Joint representations of color and form in mouse visual cortex described by random pooling from rods and cones

Abstract

Spatial transitions in color can aid any visual perception task, and its neural representation, the "integration of color and form," is thought to begin at primary visual cortex (V1). Integration of color and form is untested in mouse V1, yet studies show that the ventral retina provides the necessary substrate from green-sensitive rods and ultraviolet-sensitive cones. Here, we used two-photon imaging in V1 to measure spatial frequency (SF) tuning along four axes of rod and cone contrast space, including luminance and color. We first reveal that V1's sensitivity to color is similar to luminance, yet average SF tuning is significantly shifted lowpass for color. Next, guided by linear models, we used SF tuning along all four color axes to estimate the proportion of neurons that fall into classic models of color opponency, i.e., "single-," "double-," and "non-opponent." Few neurons (∼6%) fit the criteria for double opponency, which are uniquely tuned for chromatic borders. Most of the population can be described as a unimodal distribution ranging from strongly single-opponent to non-opponent. Consistent with recent studies of the rodent and primate retina, our V1 data are well-described by a simple model in which ON and OFF channels to V1 sample the photoreceptor mosaic randomly. Finally, an analysis comparing color opponency to preferred orientation and retinotopy further validates rods, and not cone M-opsin, as opponent with cone S-opsin in the upper visual field.NEW & NOTEWORTHY This study is the first to show that mouse V1 is highly sensitive to UV-green color contrast. Furthermore, it provides a detailed characterization of "color opponency," which is the putative neural basis for color perception. Finally, using an extremely simple yet novel random wiring model, we account for our observations.

Keywords: color; contrast; mouse; spatial frequency; visual cortex.

Graphical abstract

Figure 1.

Models of rod vs. S-cone opponency. A: illustration of the spatial distribution of opsins in the mouse retina. In the cone mosaic on the left, green and violet indicate concentration of M- and S-opsin, respectively. The green disk on the right represents the uniform rhodopsin (“R-opsin”) distribution. B: approximate spectral sensitivity functions of the two major opsins in the ventral retina [Govardovskii et al. (30)], which was the focus of this study. C: the title in each row defines the model of color opponency. The first three are built from the same ON and OFF subfields. D: each row has two linear RFs, one for R-opsin (green) and one for S-opsin (violet). E: taking the Fourier transform of each opsin’s RF in B approximates the sensitivity of the neuron to sinewave gratings with contrast that isolates either the R- or S-opsin axis of color space. F: to obtain the SF tuning to R + S (black) and R−S (red) contrast, we added and subtracted the RFs in D, respectively, and then took the Fourier transform. SF, spatial frequency.

Figure 2.

Two-photon imaging of responses to drifting gratings in the S- and R-opsin contrast plane. A: a map of vertical retinotopy in V1 of the right hemisphere, using intrinsic signal imaging. Blue-to-red is lower-to-upper fields. Subsequent two-photon imaging was targeted to the upper visual field representation. B: raw image from a two-photon imaging session, 900-µm wide. C: the local correlation image, from which 126 cell bodies were manually selected. The total across 16 ROIs using this procedure was 1,360. Bright pixels are highly correlated with the immediate neighborhood. Each small panel surrounding the perimeter shows the circled neuron’s responses to different opsin contrasts, at the neuron’s optimal drift direction and SF, averaged over five repeats. The color indicates the axis of opsin contrast, shown in E. D: upper visual field opsin sensitivities [Govardovskii et al. (30)], overlaid with the spectral power distribution of the visual stimulus. E: illustration of the stimulus set. There were five SFs, spaced 1 octave apart, ranging from 1/80 c/^o to 1/5 c/^o. In a small subset of experiments, a sixth SF was included at 1/2.5 c/^o.

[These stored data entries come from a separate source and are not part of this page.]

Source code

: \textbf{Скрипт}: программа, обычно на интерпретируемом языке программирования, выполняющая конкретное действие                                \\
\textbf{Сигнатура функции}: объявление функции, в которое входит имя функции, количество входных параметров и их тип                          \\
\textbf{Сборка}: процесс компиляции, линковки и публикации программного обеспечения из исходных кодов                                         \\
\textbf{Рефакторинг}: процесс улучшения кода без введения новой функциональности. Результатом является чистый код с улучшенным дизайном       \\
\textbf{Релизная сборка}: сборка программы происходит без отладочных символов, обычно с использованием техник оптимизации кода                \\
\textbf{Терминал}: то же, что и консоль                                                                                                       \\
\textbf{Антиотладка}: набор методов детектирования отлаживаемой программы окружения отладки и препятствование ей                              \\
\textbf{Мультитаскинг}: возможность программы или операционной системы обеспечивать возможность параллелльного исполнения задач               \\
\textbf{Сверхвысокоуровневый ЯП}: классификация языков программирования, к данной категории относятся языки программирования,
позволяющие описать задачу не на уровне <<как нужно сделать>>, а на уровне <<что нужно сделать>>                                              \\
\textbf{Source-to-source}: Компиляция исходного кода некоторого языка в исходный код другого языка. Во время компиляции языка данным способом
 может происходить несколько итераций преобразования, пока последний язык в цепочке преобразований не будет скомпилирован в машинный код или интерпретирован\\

Above each column of gratings is a diagram of the corresponding color axis. F: each data point is a neuron that was first manually selected from one of 16 local correlation images like in C, and then shown to produce reliable parameter estimates of SF tuning and retinotopy (see methods), yielding n = 385 in this plot. The y-axis is the relative response to the S- and R-opsin isolating contrast. A value of 1 and 0 indicates that it only responded to R- and S-contrast, respectively. The x-axis is the RF’s position in vertical retinotopy, with positive values being above the midline. The overlaid dashed rectangle outlines the population used for subsequent analyses, which encloses neurons in the upper visual field, and neurons with a balanced R:S response ratio (1:2 < R:S < 2:1), totaling n = 140. This data selection allowed for the study of rod-cone color opponency with gratings that contain contrast in the R- and S-opsin color plane. ROI, region of interest; SF, spatial frequency; V1, primary visual cortex.

Figure 3.

V1’s sensitivity to color and luminance contrast, at each SF. A: population statistics of responsiveness to each contrast. For each neuron, ΔF/F at each SF and contrast was calculated as the average over all presented orientations and repeats. The plot shows statistics of ΔF/F for each contrast (S−R in red, S + R in gray), at each of the presented SFs (x-axis). The three horizontal lines of the box plots are quartiles (q₁, q₂, and q₃), and the whiskers are located at the last data point before the “outliers.” Top outliers are greater than q₃ + 1.5(q₃ − q₁). Bottom outliers are less than q₁ − 1.5(q₃ − q₁). The P value at each SF is from an unpaired t test between the two ΔF/F distributions. B: statistics of ΔF/F at the peak SF, for the two contrasts. Inset shows SF tuning from an example neuron, with its two peaks as filled-in data points. The solid line is a Gaussian fit, which was not used for the analysis in this figure. C: population statistics of relative responsiveness to S − R and S + R contrast. For each neuron, we calculated preference for S − R over S + R contrast, “C” (y-axis), at each SF (x-axis). Population statistics are shown. The P value at each SF is from a t test on C, identifying whether the mean is different from zero. D: population statistics of C_peak, where each data point is taken from the peak of each SF tuning curve, S − R and S + R. To the right of the box and whisker plot is a histogram from the same distribution. E: five examples of SF tuning and the Gaussian fit, for the S − R and S + R contrast. They are calculated by taking the mean over orientations and repeats. SF, spatial frequency.

Figure 4.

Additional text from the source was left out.